Jim Shoulder

Personal information
- Full name: James Shoulder
- Date of birth: 11 September 1946 (age 79)
- Place of birth: Esh Winning, England
- Position: Left-back

Senior career*
- Years: Team / Apps / (Gls)
- 1964–1969: Sunderland / 3 / (0)
- 1967: Vancouver Royals / 5 / (1)
- 1969–1973: Scarborough / 224 / (15)
- 1973–1975: Hartlepool United / 63 / (3)
- Total:  / 295 / (19)

Managerial career
- 1976–1978: Australia
- 1985: Australia national under-20 football team
- 1990–2001: Wales U21
- 2004: Singapore Armed Forces FC

= Jim Shoulder =

English footballer and manager

James Shoulder (born 11 September 1946) is an English former football manager and player. Most notably, he was manager of the Australian national team from 1976 to 1978.

As a player, Shoulder spent time at Sunderland, Scarborough and Hartlepool United. He combined his football career with higher education and graduated with a degree in Sociology from Durham University in 1973.

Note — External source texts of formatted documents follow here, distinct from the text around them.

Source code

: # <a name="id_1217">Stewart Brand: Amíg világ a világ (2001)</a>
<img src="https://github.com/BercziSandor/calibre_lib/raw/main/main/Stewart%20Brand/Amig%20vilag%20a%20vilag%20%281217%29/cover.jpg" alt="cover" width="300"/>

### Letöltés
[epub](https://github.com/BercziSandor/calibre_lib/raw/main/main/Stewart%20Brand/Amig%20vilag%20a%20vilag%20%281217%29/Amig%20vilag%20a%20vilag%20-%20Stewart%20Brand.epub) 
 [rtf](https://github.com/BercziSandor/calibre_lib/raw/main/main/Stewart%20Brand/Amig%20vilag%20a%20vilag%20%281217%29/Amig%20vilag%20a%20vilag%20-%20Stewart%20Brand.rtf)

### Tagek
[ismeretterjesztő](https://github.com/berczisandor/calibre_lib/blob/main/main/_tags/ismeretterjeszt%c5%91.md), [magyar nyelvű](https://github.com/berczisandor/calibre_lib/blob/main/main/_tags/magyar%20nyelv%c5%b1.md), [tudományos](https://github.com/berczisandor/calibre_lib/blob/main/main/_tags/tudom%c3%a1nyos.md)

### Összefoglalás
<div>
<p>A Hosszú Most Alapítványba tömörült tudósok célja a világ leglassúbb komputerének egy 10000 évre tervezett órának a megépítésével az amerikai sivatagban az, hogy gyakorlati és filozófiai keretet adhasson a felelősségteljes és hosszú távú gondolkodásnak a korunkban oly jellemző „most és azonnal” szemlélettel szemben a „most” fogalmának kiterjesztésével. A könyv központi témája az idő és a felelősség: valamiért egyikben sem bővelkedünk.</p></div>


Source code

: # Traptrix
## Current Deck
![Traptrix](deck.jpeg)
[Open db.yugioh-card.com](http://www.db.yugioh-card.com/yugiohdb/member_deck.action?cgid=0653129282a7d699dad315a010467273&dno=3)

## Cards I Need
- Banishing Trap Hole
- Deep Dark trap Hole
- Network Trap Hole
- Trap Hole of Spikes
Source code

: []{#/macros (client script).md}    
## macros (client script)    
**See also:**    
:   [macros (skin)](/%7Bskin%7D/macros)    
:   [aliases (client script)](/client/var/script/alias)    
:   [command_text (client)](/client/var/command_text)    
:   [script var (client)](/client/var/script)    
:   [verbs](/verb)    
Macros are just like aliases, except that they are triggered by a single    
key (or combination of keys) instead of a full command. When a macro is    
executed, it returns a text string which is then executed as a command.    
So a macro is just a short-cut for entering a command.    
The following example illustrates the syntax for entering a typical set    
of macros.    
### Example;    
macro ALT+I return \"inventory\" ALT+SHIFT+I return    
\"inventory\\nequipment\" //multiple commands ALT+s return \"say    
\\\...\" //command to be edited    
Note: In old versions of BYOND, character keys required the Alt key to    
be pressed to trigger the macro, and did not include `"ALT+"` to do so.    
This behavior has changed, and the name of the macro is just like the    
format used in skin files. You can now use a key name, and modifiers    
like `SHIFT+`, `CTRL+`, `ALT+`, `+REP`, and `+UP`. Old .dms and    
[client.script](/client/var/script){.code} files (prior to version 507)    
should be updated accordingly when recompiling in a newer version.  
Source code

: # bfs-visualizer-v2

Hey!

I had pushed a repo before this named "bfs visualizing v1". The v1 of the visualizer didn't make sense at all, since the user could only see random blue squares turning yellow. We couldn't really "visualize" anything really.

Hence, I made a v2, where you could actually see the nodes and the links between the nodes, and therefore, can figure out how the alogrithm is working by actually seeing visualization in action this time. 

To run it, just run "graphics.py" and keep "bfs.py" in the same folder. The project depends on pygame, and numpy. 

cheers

Shoulder was manager of the Australian national team from 1976 to 1978, after succeeding Brian Green, who had been charged and convicted of stealing two LP records. After failing to secure Australia's qualification to the 1978 FIFA World Cup in Argentina, Shoulder was sacked, and replaced by Rudi Gutendorf. Later, Shoulder would head the Australian Institute of Sport Football Program, as well as coach the Australia national under-20 football team. Shoulder would also coach throughout Asia, and spent ten years as manager of the Welsh under-21 team. He was the director of football academy Shinzhon Town in China, coach of academy Sheffield Wednesday, the head coach Singapore Armed Forces FC (Singapore) and worked with the academy at FC Pakhtakor.